Seit der Einführung der neuen Datenschutzgrundverordnung am 25.05.2018 dreht sich vieles in der Arbeitswelt und auch in unserem Privatleben um das Thema Datenschutz. Wir fragen uns: Was bedeuten die neuen Vorschriften für uns als Unternehmen beim täglichen Umgang mit personenbezogenen Daten? Wie verändert das unsere internen Abläufe und Strukturen? Können wir den neuen Anforderungen überhaupt gerecht werden? Sie merken schon, wenn wir mal ehrlich sind, treten wir dem Thema DSGVO eher skeptisch gegenüber. Der Grund: viele Unsicherheiten und Fragezeichen in unserem Kopf.
Andererseits, wenn erst mal die Weltkonzerne, wie Google oder Amazon zur Rechenschaft gezogen werden, brauchen wir uns doch noch keine Sorgen machen, erst recht nicht als Mittelständler, oder?
Google und Co. mögen vielleicht erst „Warnschüsse“ für andere Unternehmen darstellen. Aber denken Sie, Sie können sich deswegen zurücklehnen?

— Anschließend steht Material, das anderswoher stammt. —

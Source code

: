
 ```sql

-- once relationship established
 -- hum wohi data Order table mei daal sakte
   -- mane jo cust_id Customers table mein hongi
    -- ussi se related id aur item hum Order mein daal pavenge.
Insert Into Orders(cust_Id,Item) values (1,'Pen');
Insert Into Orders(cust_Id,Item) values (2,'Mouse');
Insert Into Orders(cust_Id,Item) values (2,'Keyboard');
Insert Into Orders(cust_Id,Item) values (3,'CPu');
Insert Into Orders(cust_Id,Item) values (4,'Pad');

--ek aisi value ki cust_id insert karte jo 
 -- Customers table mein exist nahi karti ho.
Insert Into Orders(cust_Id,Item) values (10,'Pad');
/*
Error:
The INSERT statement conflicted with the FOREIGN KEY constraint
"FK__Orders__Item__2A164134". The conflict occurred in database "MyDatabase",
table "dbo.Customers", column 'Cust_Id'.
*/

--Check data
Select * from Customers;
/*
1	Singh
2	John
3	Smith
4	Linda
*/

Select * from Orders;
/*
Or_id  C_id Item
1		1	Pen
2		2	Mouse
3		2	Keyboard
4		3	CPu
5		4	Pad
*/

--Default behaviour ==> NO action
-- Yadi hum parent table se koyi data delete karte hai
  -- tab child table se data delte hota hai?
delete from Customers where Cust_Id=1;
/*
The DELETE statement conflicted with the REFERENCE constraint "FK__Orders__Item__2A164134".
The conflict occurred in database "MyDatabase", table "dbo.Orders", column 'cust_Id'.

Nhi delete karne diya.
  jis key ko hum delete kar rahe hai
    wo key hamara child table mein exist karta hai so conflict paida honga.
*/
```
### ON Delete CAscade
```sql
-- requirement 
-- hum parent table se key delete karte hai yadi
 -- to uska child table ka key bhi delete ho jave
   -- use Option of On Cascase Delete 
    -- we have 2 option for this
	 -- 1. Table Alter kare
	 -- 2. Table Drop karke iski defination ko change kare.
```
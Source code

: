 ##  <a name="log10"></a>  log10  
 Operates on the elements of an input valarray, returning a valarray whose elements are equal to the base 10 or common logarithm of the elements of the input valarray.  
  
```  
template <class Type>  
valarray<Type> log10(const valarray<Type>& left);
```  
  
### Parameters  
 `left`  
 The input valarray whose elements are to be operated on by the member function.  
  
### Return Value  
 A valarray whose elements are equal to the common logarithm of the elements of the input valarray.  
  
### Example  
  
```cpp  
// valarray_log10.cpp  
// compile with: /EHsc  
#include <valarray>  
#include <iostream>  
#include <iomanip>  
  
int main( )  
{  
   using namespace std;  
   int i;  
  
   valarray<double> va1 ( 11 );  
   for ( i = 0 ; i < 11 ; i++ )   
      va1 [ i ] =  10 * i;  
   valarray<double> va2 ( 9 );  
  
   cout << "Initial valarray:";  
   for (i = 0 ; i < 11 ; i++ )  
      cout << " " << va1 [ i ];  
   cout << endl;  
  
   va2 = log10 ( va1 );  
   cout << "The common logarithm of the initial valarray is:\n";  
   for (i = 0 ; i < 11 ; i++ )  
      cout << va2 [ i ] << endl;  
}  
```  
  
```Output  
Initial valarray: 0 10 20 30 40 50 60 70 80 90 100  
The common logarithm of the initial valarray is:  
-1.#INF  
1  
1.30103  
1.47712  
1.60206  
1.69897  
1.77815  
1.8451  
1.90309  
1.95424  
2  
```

Die Aufsichtsbehörden machen kaum Unterschiede zwischen den Verstößen von Google und Ihren Verstößen gegen die DSGVO. Deswegen stellen wir uns in diesem Beitrag die Frage, wie uns unsere IT-Systeme, wie ein Dokumentenmanagementsystem (DMS), bei einer guten DSGVO-Performance unterstützen können.
Anforderungen eines Dokumentenmanagementsystems
Sie haben mit Sicherheit schon einige Maßnahmen getroffen, die der Einhaltung der DSGVO dienen. DSGVO-konformes Arbeiten ist keine einmalige Umsetzung, sondern ein kontinuierlicher Prozess, den man an vielen Stellen ausbauen kann. Genau aus diesem Grund ist das Thema Dokumentenmanagement mit DSGVO-Funktionalitäten so interessant. Als grundlegende Anforderungen an ein DMS kristallisieren sich zwei Grundsätze heraus, die miteinander vereinbar sein müssen: Einerseits muss die Revisionssicherheit eingehalten werden. Die Dokumente müssen in ihrem Originalzustand unveränderbar, gemäß der gesetzlichen Aufbewahrungsfrist, archiviert werden. Andererseits muss ein Unternehmen den Betroffenen gerecht werden, welche im Folgenden näher erläutert werden.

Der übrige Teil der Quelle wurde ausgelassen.